(Data extracted from a collection)
_____

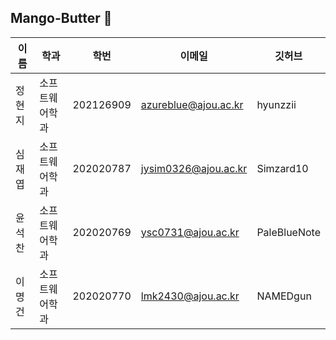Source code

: ## Mango-Butter 👋

| 이름 | 학과 | 학번 | 이메일 | 깃허브 |
| --- | --- | --- | --- | --- |
| 정현지 | 소프트웨어학과 | 202126909 | azureblue@ajou.ac.kr | hyunzzii |
| 심재엽 | 소프트웨어학과 | 202020787 | jysim0326@ajou.ac.kr | Simzard10 |
| 윤석찬 | 소프트웨어학과 | 202020769 | ysc0731@ajou.ac.kr | PaleBlueNote |
| 이명건 | 소프트웨어학과 | 202020770 | lmk2430@ajou.ac.kr | NAMEDgun |
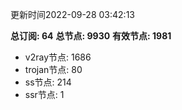 更新时间2022-09-28 03:42:13

**总订阅: 64**
**总节点: 9930**
**有效节点: 1981**
- v2ray节点: 1686
- trojan节点: 80
- ss节点: 214
- ssr节点: 1
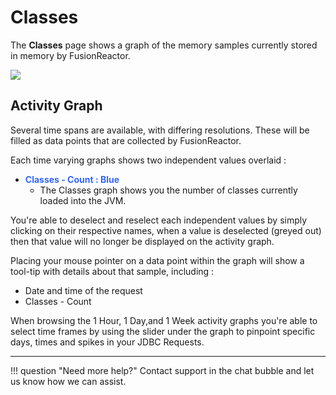 # Classes

The **Classes** page shows a graph of the memory samples currently stored in memory by FusionReactor.

![](/frdocs/attachments/245551850/245551855.png)
## Activity Graph

Several time spans are available,
with differing resolutions. These will be filled as data points that are
collected by FusionReactor.

Each time varying graphs shows two
independent values overlaid :

- **<span style="color: rgb(51,102,255);">Classes - Count : Blue</span>**
    -   The Classes graph shows you the number of classes currently
        loaded into the JVM.

You're able to deselect and reselect each independent values by simply clicking on their respective
names, when a value is deselected (greyed out) then that value will no longer be displayed on the activity graph.

Placing your mouse pointer on a data point within the graph will show a tool-tip with details about that
sample, including :

-   Date and time of the request
-   Classes - Count

When browsing the 1 Hour, 1 Day,and 1 Week activity graphs you're able to select time frames by using
the slider under the graph to pinpoint specific days, times and spikes in your JDBC Requests.

___

!!! question "Need more help?"
    Contact support in the chat bubble and let us know how we can assist.
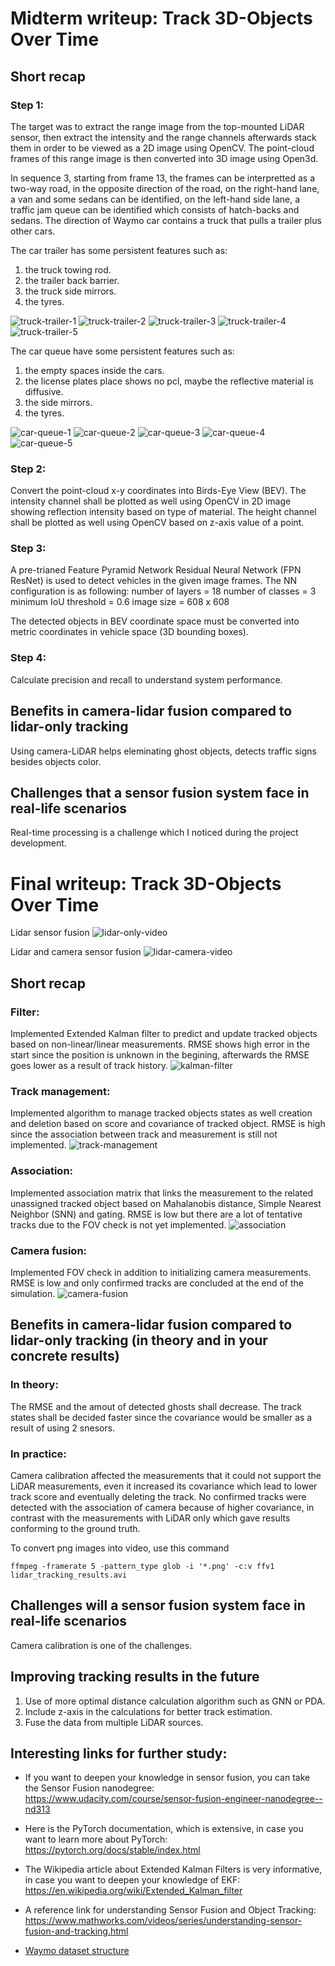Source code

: # Midterm writeup: Track 3D-Objects Over Time

## Short recap
### Step 1:
  The target was to extract the range image from the top-mounted LiDAR sensor, then extract the intensity and the range channels afterwards stack them in order to be viewed as a 2D image using OpenCV. The point-cloud frames of this range image is then converted into 3D image using Open3d.

  In sequence 3, starting from frame 13, the frames can be interpretted as a two-way road, in the opposite direction of the road, on the right-hand lane, a van and some sedans can be identified, on the left-hand side lane, a traffic jam queue can be identified which consists of hatch-backs and sedans. The direction of Waymo car contains a truck that pulls a trailer plus other cars.

  The car trailer has some persistent features such as:
  1. the truck towing rod.
  2. the trailer back barrier.
  3. the truck side mirrors.
  4. the tyres.

![truck-trailer-1](img/10.png "truck-trailer-1]")
![truck-trailer-2](img/11.png "truck-trailer-2]")
![truck-trailer-3](img/12.png "truck-trailer-3]")
![truck-trailer-4](img/13.png "truck-trailer-4]")
![truck-trailer-5](img/14.png "truck-trailer-5]")


  The car queue have some persistent features such as:
  1. the empty spaces inside the cars.
  2. the license plates place shows no pcl, maybe the reflective material is diffusive.
  3. the side mirrors.
  4. the tyres.

![car-queue-1](img/20.png "car-queue-1]")
![car-queue-2](img/21.png "car-queue-2]")
![car-queue-3](img/22.png "car-queue-3]")
![car-queue-4](img/23.png "car-queue-4]")
![car-queue-5](img/24.png "car-queue-5]")

### Step 2:
  Convert the point-cloud x-y coordinates into Birds-Eye View (BEV). The intensity channel shall be plotted as well using OpenCV in 2D image showing reflection intensity based on type of material. The height channel shall be plotted as well using OpenCV based on z-axis value of a point.

### Step 3:
  A pre-trianed Feature Pyramid Network Residual Neural Network (FPN ResNet) is used to detect vehicles in the given image frames.
  The NN configuration is as following:
    number of layers = 18
    number of classes = 3
    minimum IoU threshold = 0.6
    image size = 608 x 608

  The detected objects in BEV coordinate space must be converted into metric coordinates in vehicle space (3D bounding boxes).

### Step 4:
  Calculate precision and recall to understand system performance.

## Benefits in camera-lidar fusion compared to lidar-only tracking
Using camera-LiDAR helps eleminating ghost objects, detects traffic signs besides objects color.

## Challenges that a sensor fusion system face in real-life scenarios
Real-time processing is a challenge which I noticed during the project development.

# Final writeup: Track 3D-Objects Over Time

Lidar sensor fusion
![lidar-only-video](img/lidar_tracking_results.gif "lidar-only-video]")

Lidar and camera sensor fusion
![lidar-camera-video](img/lidar_camera_tracking_results.gif "lidar-camera-video]")

## Short recap
### Filter:
Implemented Extended Kalman filter to predict and update tracked objects based on non-linear/linear measurements. RMSE shows high error in the start since the position is unknown in the begining, afterwards the RMSE goes lower as a result of track history.
![kalman-filter](img/30.png "kalman-filter]")

### Track management:
Implemented algorithm to manage tracked objects states as well creation and deletion based on score and covariance of tracked object. RMSE is high since the association between track and measurement is still not implemented.
![track-management](img/31.png "track-management]")

### Association:
Implemented association matrix that links the measurement to the related unassigned tracked object based on Mahalanobis distance, Simple Nearest Neighbor (SNN) and gating. RMSE is low but there are a lot of tentative tracks due to the FOV check is not yet implemented.
![association](img/32.png "association]")

### Camera fusion:
Implemented FOV check in addition to initializing camera measurements. RMSE is low and only confirmed tracks are concluded at the end of the simulation.
![camera-fusion](img/33.png "camera-fusion]")

## Benefits in camera-lidar fusion compared to lidar-only tracking (in theory and in your concrete results)
### In theory:
The RMSE and the amout of detected ghosts shall decrease. The track states shall be decided faster since the covariance would be smaller as a result of using 2 snesors.
### In practice:
Camera calibration affected the measurements that it could not support the LiDAR measurements, even it increased its covariance which lead to lower track score and eventually deleting the track.
No confirmed tracks were detected with the association of camera because of higher covariance, in contrast with the measurements with LiDAR only which gave results conforming to the ground truth.

To convert png images into video, use this command

`ffmpeg -framerate 5 -pattern_type glob -i '*.png' -c:v ffv1 lidar_tracking_results.avi`

## Challenges will a sensor fusion system face in real-life scenarios
Camera calibration is one of the challenges.

## Improving tracking results in the future
1. Use of more optimal distance calculation algorithm such as GNN or PDA.
2. Include z-axis in the calculations for better track estimation.
3. Fuse the data from multiple LiDAR sources.

## Interesting links for further study:
- If you want to deepen your knowledge in sensor fusion, you can take the Sensor Fusion nanodegree:\
  https://www.udacity.com/course/sensor-fusion-engineer-nanodegree--nd313

- Here is the PyTorch documentation, which is extensive, in case you want to learn more about PyTorch:\
  https://pytorch.org/docs/stable/index.html

- The Wikipedia article about Extended Kalman Filters is very informative, in case you want to deepen your knowledge of EKF:\
  https://en.wikipedia.org/wiki/Extended_Kalman_filter

- A reference link for understanding Sensor Fusion and Object Tracking:\
  https://www.mathworks.com/videos/series/understanding-sensor-fusion-and-tracking.html

- [Waymo dataset structure](Waymo_dataset_structure.txt)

_____

▶ _What you need to do_
What you give back must be the data above, reproduced exactly and free of pictures.

▶ _Exercise answer_
Source code

: ## Mango-Butter 👋

| 이름 | 학과 | 학번 | 이메일 | 깃허브 |
| --- | --- | --- | --- | --- |
| 정현지 | 소프트웨어학과 | 202126909 | azureblue@ajou.ac.kr | hyunzzii |
| 심재엽 | 소프트웨어학과 | 202020787 | jysim0326@ajou.ac.kr | Simzard10 |
| 윤석찬 | 소프트웨어학과 | 202020769 | ysc0731@ajou.ac.kr | PaleBlueNote |
| 이명건 | 소프트웨어학과 | 202020770 | lmk2430@ajou.ac.kr | NAMEDgun |
 更新时间2022-09-28 03:42:13

**总订阅: 64**
**总节点: 9930**
**有效节点: 1981**
- v2ray节点: 1686
- trojan节点: 80
- ss节点: 214
- ssr节点: 1
 # Classes

The **Classes** page shows a graph of the memory samples currently stored in memory by FusionReactor.

![](/frdocs/attachments/245551850/245551855.png)
## Activity Graph

Several time spans are available,
with differing resolutions. These will be filled as data points that are
collected by FusionReactor.

Each time varying graphs shows two
independent values overlaid :

- **<span style="color: rgb(51,102,255);">Classes - Count : Blue</span>**
    -   The Classes graph shows you the number of classes currently
        loaded into the JVM.

You're able to deselect and reselect each independent values by simply clicking on their respective
names, when a value is deselected (greyed out) then that value will no longer be displayed on the activity graph.

Placing your mouse pointer on a data point within the graph will show a tool-tip with details about that
sample, including :

-   Date and time of the request
-   Classes - Count

When browsing the 1 Hour, 1 Day,and 1 Week activity graphs you're able to select time frames by using
the slider under the graph to pinpoint specific days, times and spikes in your JDBC Requests.

___

!!! question "Need more help?"
    Contact support in the chat bubble and let us know how we can assist.
Source code

: # Midterm writeup: Track 3D-Objects Over Time

## Short recap
### Step 1:
  The target was to extract the range image from the top-mounted LiDAR sensor, then extract the intensity and the range channels afterwards stack them in order to be viewed as a 2D image using OpenCV. The point-cloud frames of this range image is then converted into 3D image using Open3d.

  In sequence 3, starting from frame 13, the frames can be interpretted as a two-way road, in the opposite direction of the road, on the right-hand lane, a van and some sedans can be identified, on the left-hand side lane, a traffic jam queue can be identified which consists of hatch-backs and sedans. The direction of Waymo car contains a truck that pulls a trailer plus other cars.

  The car trailer has some persistent features such as:
  1. the truck towing rod.
  2. the trailer back barrier.
  3. the truck side mirrors.
  4. the tyres.

![truck-trailer-1](img/10.png "truck-trailer-1]")
![truck-trailer-2](img/11.png "truck-trailer-2]")
![truck-trailer-3](img/12.png "truck-trailer-3]")
![truck-trailer-4](img/13.png "truck-trailer-4]")
![truck-trailer-5](img/14.png "truck-trailer-5]")


  The car queue have some persistent features such as:
  1. the empty spaces inside the cars.
  2. the license plates place shows no pcl, maybe the reflective material is diffusive.
  3. the side mirrors.
  4. the tyres.

![car-queue-1](img/20.png "car-queue-1]")
![car-queue-2](img/21.png "car-queue-2]")
![car-queue-3](img/22.png "car-queue-3]")
![car-queue-4](img/23.png "car-queue-4]")
![car-queue-5](img/24.png "car-queue-5]")

### Step 2:
  Convert the point-cloud x-y coordinates into Birds-Eye View (BEV). The intensity channel shall be plotted as well using OpenCV in 2D image showing reflection intensity based on type of material. The height channel shall be plotted as well using OpenCV based on z-axis value of a point.

### Step 3:
  A pre-trianed Feature Pyramid Network Residual Neural Network (FPN ResNet) is used to detect vehicles in the given image frames.
  The NN configuration is as following:
    number of layers = 18
    number of classes = 3
    minimum IoU threshold = 0.6
    image size = 608 x 608

  The detected objects in BEV coordinate space must be converted into metric coordinates in vehicle space (3D bounding boxes).

### Step 4:
  Calculate precision and recall to understand system performance.

## Benefits in camera-lidar fusion compared to lidar-only tracking
Using camera-LiDAR helps eleminating ghost objects, detects traffic signs besides objects color.

## Challenges that a sensor fusion system face in real-life scenarios
Real-time processing is a challenge which I noticed during the project development.

# Final writeup: Track 3D-Objects Over Time

Lidar sensor fusion
![lidar-only-video](img/lidar_tracking_results.gif "lidar-only-video]")

Lidar and camera sensor fusion
![lidar-camera-video](img/lidar_camera_tracking_results.gif "lidar-camera-video]")

## Short recap
### Filter:
Implemented Extended Kalman filter to predict and update tracked objects based on non-linear/linear measurements. RMSE shows high error in the start since the position is unknown in the begining, afterwards the RMSE goes lower as a result of track history.
![kalman-filter](img/30.png "kalman-filter]")

### Track management:
Implemented algorithm to manage tracked objects states as well creation and deletion based on score and covariance of tracked object. RMSE is high since the association between track and measurement is still not implemented.
![track-management](img/31.png "track-management]")

### Association:
Implemented association matrix that links the measurement to the related unassigned tracked object based on Mahalanobis distance, Simple Nearest Neighbor (SNN) and gating. RMSE is low but there are a lot of tentative tracks due to the FOV check is not yet implemented.
![association](img/32.png "association]")

### Camera fusion:
Implemented FOV check in addition to initializing camera measurements. RMSE is low and only confirmed tracks are concluded at the end of the simulation.
![camera-fusion](img/33.png "camera-fusion]")

## Benefits in camera-lidar fusion compared to lidar-only tracking (in theory and in your concrete results)
### In theory:
The RMSE and the amout of detected ghosts shall decrease. The track states shall be decided faster since the covariance would be smaller as a result of using 2 snesors.
### In practice:
Camera calibration affected the measurements that it could not support the LiDAR measurements, even it increased its covariance which lead to lower track score and eventually deleting the track.
No confirmed tracks were detected with the association of camera because of higher covariance, in contrast with the measurements with LiDAR only which gave results conforming to the ground truth.

To convert png images into video, use this command

`ffmpeg -framerate 5 -pattern_type glob -i '*.png' -c:v ffv1 lidar_tracking_results.avi`

## Challenges will a sensor fusion system face in real-life scenarios
Camera calibration is one of the challenges.

## Improving tracking results in the future
1. Use of more optimal distance calculation algorithm such as GNN or PDA.
2. Include z-axis in the calculations for better track estimation.
3. Fuse the data from multiple LiDAR sources.

## Interesting links for further study:
- If you want to deepen your knowledge in sensor fusion, you can take the Sensor Fusion nanodegree:\
  https://www.udacity.com/course/sensor-fusion-engineer-nanodegree--nd313

- Here is the PyTorch documentation, which is extensive, in case you want to learn more about PyTorch:\
  https://pytorch.org/docs/stable/index.html

- The Wikipedia article about Extended Kalman Filters is very informative, in case you want to deepen your knowledge of EKF:\
  https://en.wikipedia.org/wiki/Extended_Kalman_filter

- A reference link for understanding Sensor Fusion and Object Tracking:\
  https://www.mathworks.com/videos/series/understanding-sensor-fusion-and-tracking.html

- [Waymo dataset structure](Waymo_dataset_structure.txt)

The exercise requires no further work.